**YOUR INSTRUCTIONS:** Give back exactly the lines from the one containing "for comparing the" through the end of the records, including both, and no others.

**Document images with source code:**

╭──

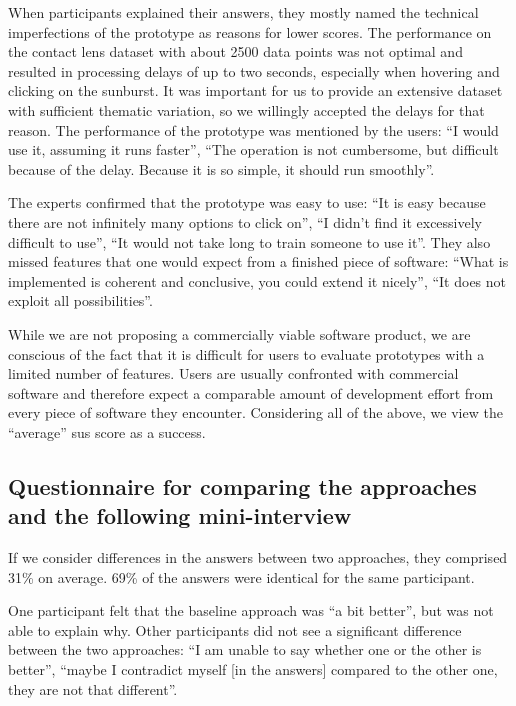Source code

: When participants explained their answers, they mostly named the technical imperfections of the prototype as reasons for lower scores. 
The performance on the contact lens dataset with about 2500 data points was not optimal and resulted in processing delays of up to two seconds, especially when hovering and clicking on the sunburst. 
It was important for us to provide an extensive dataset with sufficient thematic variation, so we willingly accepted the delays for that reason.
The performance of the prototype was mentioned by the users: ``I would use it, assuming it runs faster'', ``The operation is not cumbersome, but difficult because of the delay. Because it is so simple, it should run smoothly''.

The experts confirmed that the prototype was easy to use: ``It is easy because there are not infinitely many options to click on'', ``I didn't find it excessively difficult to use'', ``It would not take long to train someone to use it''.
They also missed features that one would expect from a finished piece of software: ``What is implemented is coherent and conclusive, you could extend it nicely'', ``It does not exploit all possibilities''.

While we are not proposing a commercially viable software product, we are conscious of the fact that it is difficult for users to evaluate prototypes with a limited number of features. 
Users are usually confronted with commercial software and therefore expect a comparable amount of development effort from every piece of software they encounter.
Considering all of the above, we view the ``average'' \gls{sus} score as a success.

\subsection{Questionnaire for comparing the approaches and the following mini-interview}
\label{subsec:questionnaire_comparing_approaches}

If we consider differences in the answers between two approaches, they comprised 31\% on average.
69\% of the answers were identical for the same participant.

One participant felt that the baseline approach was ``a bit better'', but was not able to explain why.
Other participants did not see a significant difference between the two approaches: ``I am unable to say whether one or the other is better'', ``maybe I contradict myself [in the answers] compared to the other one, they are not that different''.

╰──

**ANSWER TO THE EXERCISE:**
\subsection{Questionnaire for comparing the approaches and the following mini-interview}
\label{subsec:questionnaire_comparing_approaches}

If we consider differences in the answers between two approaches, they comprised 31\% on average.
69\% of the answers were identical for the same participant.

One participant felt that the baseline approach was ``a bit better'', but was not able to explain why.
Other participants did not see a significant difference between the two approaches: ``I am unable to say whether one or the other is better'', ``maybe I contradict myself [in the answers] compared to the other one, they are not that different''.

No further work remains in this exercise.